[Source texts of formatted documents]
== Segment start ==
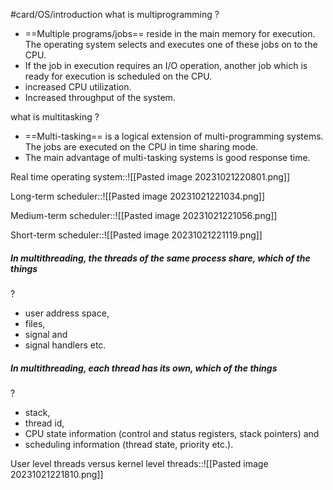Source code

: #card/OS/introduction
what is multiprogramming
?
- ==Multiple programs/jobs== reside in the main memory for execution. The operating system selects and executes one of these jobs on to the CPU.
- If the job in execution requires an I/O operation, another job which is ready for execution is scheduled on the CPU.
- increased CPU utilization.
- Increased throughput of the system. <!--SR:!2023-11-16,17,290-->


what is multitasking
?
- ==Multi-tasking== is a logical extension of multi-programming systems. The jobs are executed on the CPU in time sharing mode.
- The main advantage of multi-tasking systems is good response time. <!--SR:!2023-11-08,7,270-->


Real time operating system::![[Pasted image 20231021220801.png]] <!--SR:!2023-11-11,12,270-->


Long-term scheduler::![[Pasted image 20231021221034.png]] <!--SR:!2023-11-15,16,290-->


Medium-term scheduler::![[Pasted image 20231021221056.png]] <!--SR:!2023-11-09,10,270-->


Short-term scheduler::![[Pasted image 20231021221119.png]] <!--SR:!2023-11-14,15,290-->


##### In multithreading, the threads of the same process share, which of the things
?
- user address space,
- files,
- signal and
- signal handlers etc. <!--SR:!2023-11-09,10,270-->


##### In multithreading, each thread has its own, which of the things
?
- stack,
- thread id,
- CPU state information (control and status registers, stack pointers) and
- scheduling information (thread state, priority etc.). <!--SR:!2023-11-12,13,270-->


User level threads versus kernel level threads::![[Pasted image 20231021221810.png]] <!--SR:!2023-11-13,14,290-->
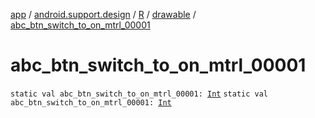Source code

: [app](../../../index.md) / [android.support.design](../../index.md) / [R](../index.md) / [drawable](index.md) / [abc_btn_switch_to_on_mtrl_00001](./abc_btn_switch_to_on_mtrl_00001.md)

# abc_btn_switch_to_on_mtrl_00001

`static val abc_btn_switch_to_on_mtrl_00001: `[`Int`](https://kotlinlang.org/api/latest/jvm/stdlib/kotlin/-int/index.html)
`static val abc_btn_switch_to_on_mtrl_00001: `[`Int`](https://kotlinlang.org/api/latest/jvm/stdlib/kotlin/-int/index.html)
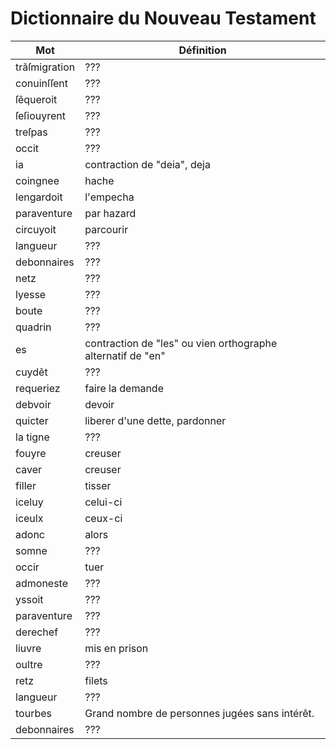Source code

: # Dictionnaire du Nouveau Testament

Mot | Définition
--- | ---
trãſmigration | ???
conuinſſent | ???
ſẽqueroit | ???
ſeſiouyrent | ???
treſpas | ???
occit | ???
ia | contraction de "deia", deja
coingnee | hache
lengardoit | l'empecha
paraventure | par hazard
circuyoit | parcourir
langueur | ???
debonnaires | ???
netz | ???
lyesse | ???
boute | ???
quadrin | ???
es | contraction de "les" ou vien orthographe alternatif de "en"
cuydẽt | ???
requeriez | faire la demande
debvoir | devoir
quicter | liberer d'une dette, pardonner
la tigne | ???
fouyre | creuser
caver | creuser
filler | tisser
iceluy | celui-ci
iceulx | ceux-ci
adonc | alors
somne | ???
occir | tuer
admoneste | ???
yssoit | ???
paraventure | ???
derechef | ???
liuvre | mis en prison
oultre | ???
retz | filets
langueur | ???
tourbes | Grand nombre de personnes jugées sans intérêt.
debonnaires | ???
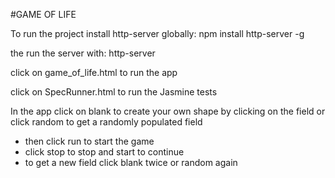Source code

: #GAME OF LIFE

To run the project install http-server globally: npm install http-server -g

the run the server with: http-server

click on game_of_life.html to run the app

click on SpecRunner.html to run the Jasmine tests

In the app click on blank to create your own shape by clicking on the field
or click random to get a randomly populated field

- then click run to start the game
- click stop to stop and start to continue
- to get a new field click blank twice or random again
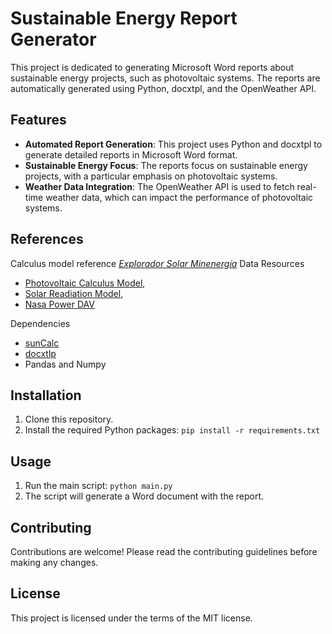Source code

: # Sustainable Energy Report Generator

This project is dedicated to generating Microsoft Word reports about sustainable energy
projects, such as photovoltaic systems. The reports are automatically generated using
Python, docxtpl, and the OpenWeather API.

## Features

- **Automated Report Generation**: This project uses Python and docxtpl to generate
  detailed reports in Microsoft Word format.
- **Sustainable Energy Focus**: The reports focus on sustainable energy projects, with a
  particular emphasis on photovoltaic systems.
- **Weather Data Integration**: The OpenWeather API is used to fetch real-time weather
  data, which can impact the performance of photovoltaic systems.

## References

Calculus model reference
_[Explorador Solar Minenergía](https://solar.minenergia.cl/inicio)_
Data Resources
- [Photovoltaic Calculus Model](https://solar.minenergia.cl/downloads/fotovoltaico.pdf),
- [Solar Readiation Model](https://solar.minenergia.cl/downloads/radiacion.pdf),
- [Nasa Power DAV](https://power.larc.nasa.gov/data-access-viewer/)

Dependencies
- [sunCalc](https://pypi.org/project/suncalc/)
- [docxtlp](https://docxtpl.readthedocs.io/en/latest/)
- Pandas and Numpy

## Installation

1. Clone this repository.
2. Install the required Python packages: `pip install -r requirements.txt`

## Usage

1. Run the main script: `python main.py`
2. The script will generate a Word document with the report.

## Contributing

Contributions are welcome! Please read the contributing guidelines before making any
changes.

## License

This project is licensed under the terms of the MIT license.
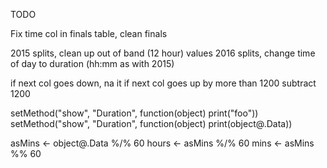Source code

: 
TODO

Fix time col in finals table, clean finals

2015 splits, clean up out of band (12 hour) values
2016 splits, change time of day to duration (hh:mm as with 2015)

if next col goes down, na it
if next col goes up by more than 1200 subtract 1200

setMethod("show", "Duration", function(object) print("foo"))
setMethod("show", "Duration", function(object) print(object@.Data))

asMins <- object@.Data %/% 60
hours <- asMins %/% 60
mins <- asMins %% 60

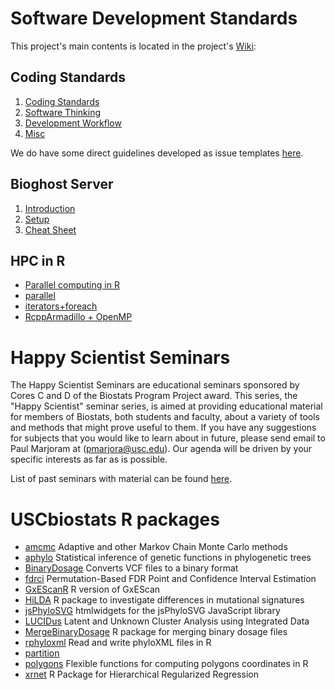 # Software Development Standards

This project's main contents is located in the project's [Wiki](https://github.com/USCbiostats/CodingStandards/wiki):

## Coding Standards

1.  [Coding Standards](../../wiki/Home#coding-standards)
2.  [Software Thinking](../../wiki/Home#software-thinking)
3.  [Development Workflow](../../wiki/Home#development-workflow)
4.  [Misc](../../wiki/Home#misc)

We do have some direct guidelines developed as issue templates [here](templates). 

## Bioghost Server

1.  [Introduction](../../wiki/Biogohst-server#introduction)
2.  [Setup](../../wiki/Biogohst-server#setup)
3.  [Cheat Sheet](../../wiki/Biogohst-server#cheat-sheet)

## HPC in R
    
*   [Parallel computing in R](../../wiki/HPC-in-R#parallel-computing-in-r)  
*   [parallel](../../wiki/HPC-in-R#parallel)
*   [iterators+foreach](../../wiki/HPC-in-R#foreach)
*   [RcppArmadillo + OpenMP](../../wiki/HPC-in-R#rcpparmadillo-and-openmp)

# Happy Scientist Seminars

The Happy Scientist Seminars are educational seminars sponsored by Cores C and D of the Biostats Program Project award. This series, the "Happy Scientist" seminar series, is aimed at providing educational material for members of Biostats, both students and faculty, about a variety of tools and methods that might prove useful to them. If you have any suggestions for subjects that you would like to learn about in future, please send email to Paul Marjoram at (pmarjora@usc.edu). Our agenda will be driven by your specific interests as far as is possible. 

List of past seminars with material can be found [here](/happy_scientist/).

# USCbiostats R packages

*  [amcmc](https://github.com/USCbiostats/amcmc) Adaptive and other Markov Chain Monte Carlo methods
*  [aphylo](https://github.com/USCbiostats/aphylo) Statistical inference of genetic functions in phylogenetic trees
*  [BinaryDosage](https://github.com/USCbiostats/BinaryDosage) Converts VCF files to a binary format
*  [fdrci](https://github.com/USCbiostats/fdrci) Permutation-Based FDR Point and Confidence Interval Estimation
*  [GxEScanR](https://github.com/USCbiostats/GxEScanR) R version of GxEScan
*  [HiLDA](https://github.com/USCbiostats/HiLDA) R package to investigate differences in mutational signatures
*  [jsPhyloSVG](https://github.com/USCbiostats/jsPhyloSVG) htmlwidgets for the jsPhyloSVG JavaScript library
*  [LUCIDus](https://github.com/USCbiostats/LUCid) Latent and Unknown Cluster Analysis using Integrated Data
*  [MergeBinaryDosage](https://github.com/USCbiostats/MergeBinaryDosage) R package for merging binary dosage files
*  [rphyloxml](https://github.com/USCbiostats/rphyloxml) Read and write phyloXML files in R
*  [partition](https://github.com/USCbiostats/partition) 
*  [polygons](https://github.com/USCbiostats/polygons) Flexible functions for computing polygons coordinates in R 
*  [xrnet](https://github.com/USCbiostats/xrnet) R Package for Hierarchical Regularized Regression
== Segment end ==
- _WHAT IS NEEDED_: Start with the line above that contains "We do have some" and stop after the line that contains "using Integrated Data". Output those lines exactly, and only those.

- _TASK OUTPUT_:
We do have some direct guidelines developed as issue templates [here](templates). 

## Bioghost Server

1.  [Introduction](../../wiki/Biogohst-server#introduction)
2.  [Setup](../../wiki/Biogohst-server#setup)
3.  [Cheat Sheet](../../wiki/Biogohst-server#cheat-sheet)

## HPC in R
    
*   [Parallel computing in R](../../wiki/HPC-in-R#parallel-computing-in-r)  
*   [parallel](../../wiki/HPC-in-R#parallel)
*   [iterators+foreach](../../wiki/HPC-in-R#foreach)
*   [RcppArmadillo + OpenMP](../../wiki/HPC-in-R#rcpparmadillo-and-openmp)

# Happy Scientist Seminars

The Happy Scientist Seminars are educational seminars sponsored by Cores C and D of the Biostats Program Project award. This series, the "Happy Scientist" seminar series, is aimed at providing educational material for members of Biostats, both students and faculty, about a variety of tools and methods that might prove useful to them. If you have any suggestions for subjects that you would like to learn about in future, please send email to Paul Marjoram at (pmarjora@usc.edu). Our agenda will be driven by your specific interests as far as is possible. 

List of past seminars with material can be found [here](/happy_scientist/).

# USCbiostats R packages

*  [amcmc](https://github.com/USCbiostats/amcmc) Adaptive and other Markov Chain Monte Carlo methods
*  [aphylo](https://github.com/USCbiostats/aphylo) Statistical inference of genetic functions in phylogenetic trees
*  [BinaryDosage](https://github.com/USCbiostats/BinaryDosage) Converts VCF files to a binary format
*  [fdrci](https://github.com/USCbiostats/fdrci) Permutation-Based FDR Point and Confidence Interval Estimation
*  [GxEScanR](https://github.com/USCbiostats/GxEScanR) R version of GxEScan
*  [HiLDA](https://github.com/USCbiostats/HiLDA) R package to investigate differences in mutational signatures
*  [jsPhyloSVG](https://github.com/USCbiostats/jsPhyloSVG) htmlwidgets for the jsPhyloSVG JavaScript library
*  [LUCIDus](https://github.com/USCbiostats/LUCid) Latent and Unknown Cluster Analysis using Integrated Data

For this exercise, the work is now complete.